Bundesverwaltungsgericht
Beschl. v. 09.11.1982, Az.: BVerwG 1 WB 49/82
Rechtsmittel
Bibliographie
- Gericht
- BVerwG
- Datum
- 09.11.1982
- Aktenzeichen
- BVerwG 1 WB 49/82
- Entscheidungsform
- Beschluss
- Referenz
- WKRS 1982, 17587
- Entscheidungsname
- [keine Angabe]
- ECLI
- [keine Angabe]
In dem Wehrbeschwerdeverfahren
hat der 1. Wehrdienstsenat des Bundesverwaltungsgerichts
auf Grund der Beratung vom 9. November 1982,
an der teilgenommen haben:
Vorsitzender Richter am Bundesverwaltungsgericht Saalmann,
Richter am Bundesverwaltungsgericht Seide, Richter am Bundesverwaltungsgericht Nast-Kolb,
ferner Oberst Berger, Major Dauß als ehrenamtliche Richter,
beschlossen:
Tenor:
Der Antrag wird zurückgewiesen.
Gründe
I
Der Antragsteller ist Berufssoldat.
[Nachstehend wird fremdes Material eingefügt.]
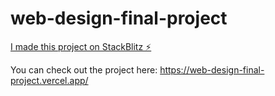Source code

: # web-design-final-project

[I made this project on StackBlitz ⚡️](https://stackblitz.com/edit/web-platform-3cnnee)

You can check out the project here: https://web-design-final-project.vercel.app/
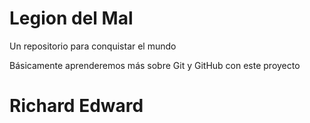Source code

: # Legion del Mal
Un repositorio para conquistar el mundo

Básicamente aprenderemos más sobre Git y GitHub con este proyecto


# Richard Edward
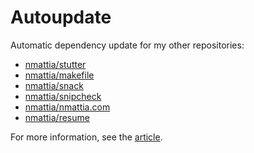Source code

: # Autoupdate

Automatic dependency update for my other repositories:

* [nmattia/stutter](https://github.com/nmattia/stutter)
* [nmattia/makefile](https://github.com/nmattia/makefile)
* [nmattia/snack](https://github.com/nmattia/snack)
* [nmattia/snipcheck](https://github.com/nmattia/snipcheck)
* [nmattia/nmattia.com](https://github.com/nmattia/nmattia.com)
* [nmattia/resume](https://github.com/nmattia/resume)

For more information, see the
[article](https://nmattia.com/posts/2019-09-10-autoupdate.html).
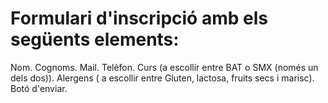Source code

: # Formulari d'inscripció amb els següents elements:
Nom.
Cognoms.
Mail.
Telèfon.
Curs (a escollir entre BAT o SMX (només un dels dos)).
Alergens ( a escollir entre Gluten, lactosa, fruits secs i marisc).
Botó d'enviar.
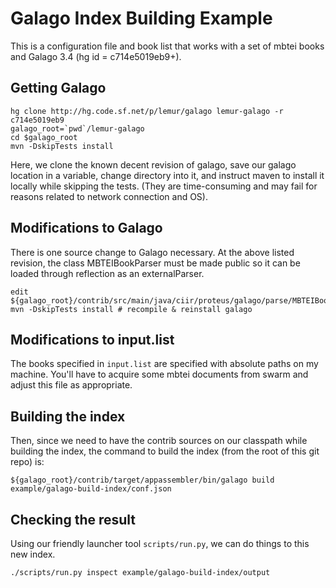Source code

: Galago Index Building Example
===

This is a configuration file and book list that works with a set of mbtei books and Galago 3.4 (hg id = c714e5019eb9+).

Getting Galago
---

    hg clone http://hg.code.sf.net/p/lemur/galago lemur-galago -r c714e5019eb9 
    galago_root=`pwd`/lemur-galago
    cd $galago_root
    mvn -DskipTests install

Here, we clone the known decent revision of galago, save our galago location in a variable, change directory into it, and instruct maven to install it locally while skipping the tests. (They are time-consuming and may fail for reasons related to network connection and OS).

Modifications to Galago
---
There is one source change to Galago necessary. At the above listed revision, the class MBTEIBookParser must be made public so it can be loaded through reflection as an externalParser.

    edit ${galago_root}/contrib/src/main/java/ciir/proteus/galago/parse/MBTEIBookParser.java
    mvn -DskipTests install # recompile & reinstall galago

Modifications to input.list
---
The books specified in ``input.list`` are specified with absolute paths on my machine. You'll have to acquire some mbtei documents from swarm and adjust this file as appropriate.

Building the index
---

Then, since we need to have the contrib sources on our classpath while building the index, the command to build the index (from the root of this git repo) is:

    ${galago_root}/contrib/target/appassembler/bin/galago build example/galago-build-index/conf.json


Checking the result
---

Using our friendly launcher tool ``scripts/run.py``, we can do things to this new index.

    ./scripts/run.py inspect example/galago-build-index/output


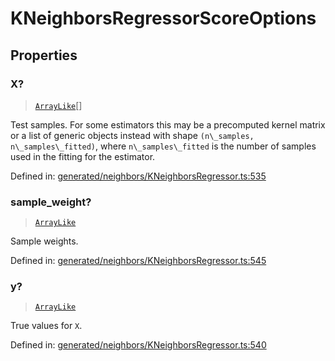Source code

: # KNeighborsRegressorScoreOptions

## Properties

### X?

> [`ArrayLike`](../types/ArrayLike.md)[]

Test samples. For some estimators this may be a precomputed kernel matrix or a list of generic objects instead with shape `(n\_samples, n\_samples\_fitted)`, where `n\_samples\_fitted` is the number of samples used in the fitting for the estimator.

Defined in:  [generated/neighbors/KNeighborsRegressor.ts:535](https://github.com/transitive-bullshit/scikit-learn-ts/blob/92ab806/packages/sklearn/src/generated/neighbors/KNeighborsRegressor.ts#L535)

### sample\_weight?

> [`ArrayLike`](../types/ArrayLike.md)

Sample weights.

Defined in:  [generated/neighbors/KNeighborsRegressor.ts:545](https://github.com/transitive-bullshit/scikit-learn-ts/blob/92ab806/packages/sklearn/src/generated/neighbors/KNeighborsRegressor.ts#L545)

### y?

> [`ArrayLike`](../types/ArrayLike.md)

True values for `X`.

Defined in:  [generated/neighbors/KNeighborsRegressor.ts:540](https://github.com/transitive-bullshit/scikit-learn-ts/blob/92ab806/packages/sklearn/src/generated/neighbors/KNeighborsRegressor.ts#L540)
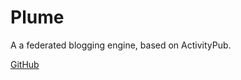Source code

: # Plume

A a federated blogging engine, based on ActivityPub.

[GitHub](https://github.com/Plume-org/Plume)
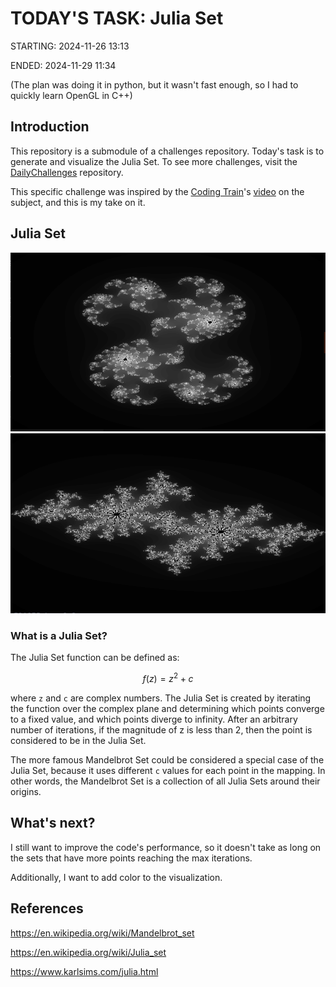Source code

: # TODAY'S TASK: Julia Set

STARTING: 2024-11-26 13:13

ENDED: 2024-11-29 11:34

(The plan was doing it in python, but it wasn't fast enough, so I had to quickly learn OpenGL in C++)

## Introduction

This repository is a submodule of a challenges repository.
Today's task is to generate and visualize the Julia Set.
To see more challenges, visit the [DailyChallenges](https://github.com/RodrigoAroeira/DailyChallenges) repository.

This specific challenge was inspired by the [Coding Train](https://youtube.com/@TheCodingTrain)'s [video](https://youtu.be/fAsaSkmbF5s?si=JkNiZvWralzD6iZX) on the subject,
and this is my take on it.

## Julia Set

![image](Assets/Julia1.png)
![image](Assets/Julia2.png)

### What is a Julia Set?

The Julia Set function can be defined as:

$$
f(z) = z^2 + c
$$

where `z` and `c` are complex numbers. The Julia Set is created by iterating the
function over the complex plane and determining which points converge to a
fixed value, and which points diverge to infinity. After an arbitrary number of
iterations, if the magnitude of z is less than 2, then the point is considered
to be in the Julia Set.

The more famous Mandelbrot Set could be considered a special case of the Julia Set,
because it uses different `c` values for each point in the mapping. In other words,
the Mandelbrot Set is a collection of all Julia Sets around their origins.

## What's next?

I still want to improve the code's performance, so it doesn't take as long
on the sets that have more points reaching the max iterations.

Additionally, I want to add color to the visualization.

## References

<https://en.wikipedia.org/wiki/Mandelbrot_set>

<https://en.wikipedia.org/wiki/Julia_set>

<https://www.karlsims.com/julia.html>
Er gehörte zunächst der Luftwaffe an und wurde in dieser Teilstreitkraft zum Luftfahrzeugtechnischen Offizier (Ing. grad.) ausgebildet. Mit Schreiben vom 26. Februar 1969 beantragte der Antragsteller seine Versetzung zum fliegenden Personal der Heeresflieger. Der Bundesminister der Verteidigung (BMVg) teilte ihm daraufhin mit Schreiben vom 22. April 1969 folgendes mit:
"Betr.:Änderung der Verwendung und Wechsel der Teilstreitkraft
Bezug: Ihr Gesuch vom 26.2.1969
Die Bearbeitung Ihres Gesuches ist abgeschlossen. Sie werden zum 1.4.1970 zur Heeresfliegertruppe versetzt und Ihrem Wunsche entsprechend für die Ausbildung zum Hubschrauberführer vorgesehen.
Die Versetzungsverfügung wird zu dem o.a. Termin zeitgerecht erlassen."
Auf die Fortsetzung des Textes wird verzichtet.